Por isso, um dia depois do anúncio do aumento, as máquinas de calcular do setor já entraram em ação. Segundo Lélis Marcos Teixeira, da Associação Nacional das Empresas de Transportes Urbanos, o reajuste pretendido pelas empresas é de 6%.
No Rio, significaria R$ 0,10 de aumento. Em São Paulo, a alta seria de quase R$ 0,15. “É uma questão matemática. Há que se ter um reajuste nas tarifas para não deixar de ter o equilíbrio econômico-financeiro das empresas de transporte do país inteiro.”

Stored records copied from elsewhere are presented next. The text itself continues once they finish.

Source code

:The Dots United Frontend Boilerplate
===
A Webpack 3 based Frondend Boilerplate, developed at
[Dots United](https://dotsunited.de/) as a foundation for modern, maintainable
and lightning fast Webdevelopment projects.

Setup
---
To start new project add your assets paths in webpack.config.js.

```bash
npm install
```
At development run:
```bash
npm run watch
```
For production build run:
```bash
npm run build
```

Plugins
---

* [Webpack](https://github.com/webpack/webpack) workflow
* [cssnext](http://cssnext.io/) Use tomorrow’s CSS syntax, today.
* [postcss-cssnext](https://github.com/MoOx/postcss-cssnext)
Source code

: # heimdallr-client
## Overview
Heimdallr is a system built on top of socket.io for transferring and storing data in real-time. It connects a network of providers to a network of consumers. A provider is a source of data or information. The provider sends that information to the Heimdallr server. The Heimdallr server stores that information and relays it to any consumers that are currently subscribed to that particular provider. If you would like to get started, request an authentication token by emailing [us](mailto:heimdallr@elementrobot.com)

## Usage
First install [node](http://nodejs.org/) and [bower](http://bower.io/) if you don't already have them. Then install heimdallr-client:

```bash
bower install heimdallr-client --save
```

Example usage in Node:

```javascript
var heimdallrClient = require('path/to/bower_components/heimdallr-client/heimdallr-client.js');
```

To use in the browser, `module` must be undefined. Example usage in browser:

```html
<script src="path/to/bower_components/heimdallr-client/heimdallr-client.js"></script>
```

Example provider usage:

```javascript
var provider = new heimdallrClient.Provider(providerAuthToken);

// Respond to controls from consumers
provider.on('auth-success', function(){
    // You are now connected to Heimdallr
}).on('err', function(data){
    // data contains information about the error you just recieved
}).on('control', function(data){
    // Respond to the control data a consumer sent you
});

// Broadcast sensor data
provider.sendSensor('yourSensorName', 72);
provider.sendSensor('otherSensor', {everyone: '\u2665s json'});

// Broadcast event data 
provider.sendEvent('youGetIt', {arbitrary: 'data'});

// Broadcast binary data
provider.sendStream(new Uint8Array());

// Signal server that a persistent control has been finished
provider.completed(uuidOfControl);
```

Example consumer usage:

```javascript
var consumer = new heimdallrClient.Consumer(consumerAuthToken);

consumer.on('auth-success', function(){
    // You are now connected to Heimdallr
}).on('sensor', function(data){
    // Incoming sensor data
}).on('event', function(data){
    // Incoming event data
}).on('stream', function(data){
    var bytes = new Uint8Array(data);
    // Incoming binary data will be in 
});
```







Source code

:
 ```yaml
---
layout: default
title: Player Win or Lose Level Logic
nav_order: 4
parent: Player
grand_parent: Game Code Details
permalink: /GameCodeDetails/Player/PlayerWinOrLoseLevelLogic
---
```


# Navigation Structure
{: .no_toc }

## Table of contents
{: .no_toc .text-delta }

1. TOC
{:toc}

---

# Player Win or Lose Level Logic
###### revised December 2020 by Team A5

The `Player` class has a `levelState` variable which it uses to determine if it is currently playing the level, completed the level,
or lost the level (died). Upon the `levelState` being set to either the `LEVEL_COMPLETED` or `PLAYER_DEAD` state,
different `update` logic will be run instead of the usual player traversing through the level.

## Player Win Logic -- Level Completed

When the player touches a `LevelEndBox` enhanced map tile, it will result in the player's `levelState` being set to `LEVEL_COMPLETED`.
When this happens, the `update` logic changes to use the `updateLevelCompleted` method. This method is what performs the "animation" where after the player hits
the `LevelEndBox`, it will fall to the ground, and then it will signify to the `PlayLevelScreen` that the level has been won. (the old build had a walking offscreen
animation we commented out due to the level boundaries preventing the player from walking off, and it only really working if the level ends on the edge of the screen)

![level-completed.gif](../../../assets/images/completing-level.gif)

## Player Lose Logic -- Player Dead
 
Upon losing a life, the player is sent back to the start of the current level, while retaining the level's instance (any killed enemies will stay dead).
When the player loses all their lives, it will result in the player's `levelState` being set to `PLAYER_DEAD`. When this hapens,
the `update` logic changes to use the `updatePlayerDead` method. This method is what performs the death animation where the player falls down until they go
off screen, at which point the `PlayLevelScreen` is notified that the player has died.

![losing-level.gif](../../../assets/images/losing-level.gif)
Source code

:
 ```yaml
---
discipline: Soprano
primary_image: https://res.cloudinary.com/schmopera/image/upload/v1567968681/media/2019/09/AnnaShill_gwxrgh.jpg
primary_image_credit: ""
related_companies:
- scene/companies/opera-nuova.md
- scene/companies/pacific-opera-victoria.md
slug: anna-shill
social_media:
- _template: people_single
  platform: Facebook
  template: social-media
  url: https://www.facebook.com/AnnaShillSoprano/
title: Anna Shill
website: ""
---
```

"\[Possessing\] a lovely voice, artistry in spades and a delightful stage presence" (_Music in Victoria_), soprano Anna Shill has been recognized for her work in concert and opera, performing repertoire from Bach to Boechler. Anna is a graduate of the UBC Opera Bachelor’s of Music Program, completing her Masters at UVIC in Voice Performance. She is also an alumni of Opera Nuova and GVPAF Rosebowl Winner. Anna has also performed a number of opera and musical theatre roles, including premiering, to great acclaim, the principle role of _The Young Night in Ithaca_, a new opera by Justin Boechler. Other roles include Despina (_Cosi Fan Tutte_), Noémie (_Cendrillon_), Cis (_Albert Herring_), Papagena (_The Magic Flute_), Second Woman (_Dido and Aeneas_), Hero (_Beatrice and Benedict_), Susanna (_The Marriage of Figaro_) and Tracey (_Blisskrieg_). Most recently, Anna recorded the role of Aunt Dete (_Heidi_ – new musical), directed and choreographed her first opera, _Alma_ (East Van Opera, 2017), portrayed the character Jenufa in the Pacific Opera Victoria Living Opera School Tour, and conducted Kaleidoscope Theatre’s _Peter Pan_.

De cada R$ 100 que as empresas de ônibus gastam para manter o transporte nas ruas, R$ 30 são usados na compra de óleo diesel. Por isso, os empresários já decidiram: vão apresentar ainda este mês um pedido de aumento nas passagens.
Apesar do aumento ter sido anunciado na quarta-feira (30), o dia foi tranqüilo nos postos de combustíveis. O governo compensou o reajuste da gasolina com um desconto correspondente em impostos. Com isso, aposta que não haverá mudanças nos preços nas bombas.
Mas com o diesel foi diferente. Haverá um aumento real de 8,8% no valor do combustível vendido para as distribuidoras. E o impacto imediato será sentido nas estradas, pois 1,7 milhão de caminhões rodam pelo Brasil.
Esses veículos levam por ano quase oitocentos milhões de toneladas de carga. De cada dez sacos de grãos produzidos no país, sete vão da fazenda à mesa pelas rodovias.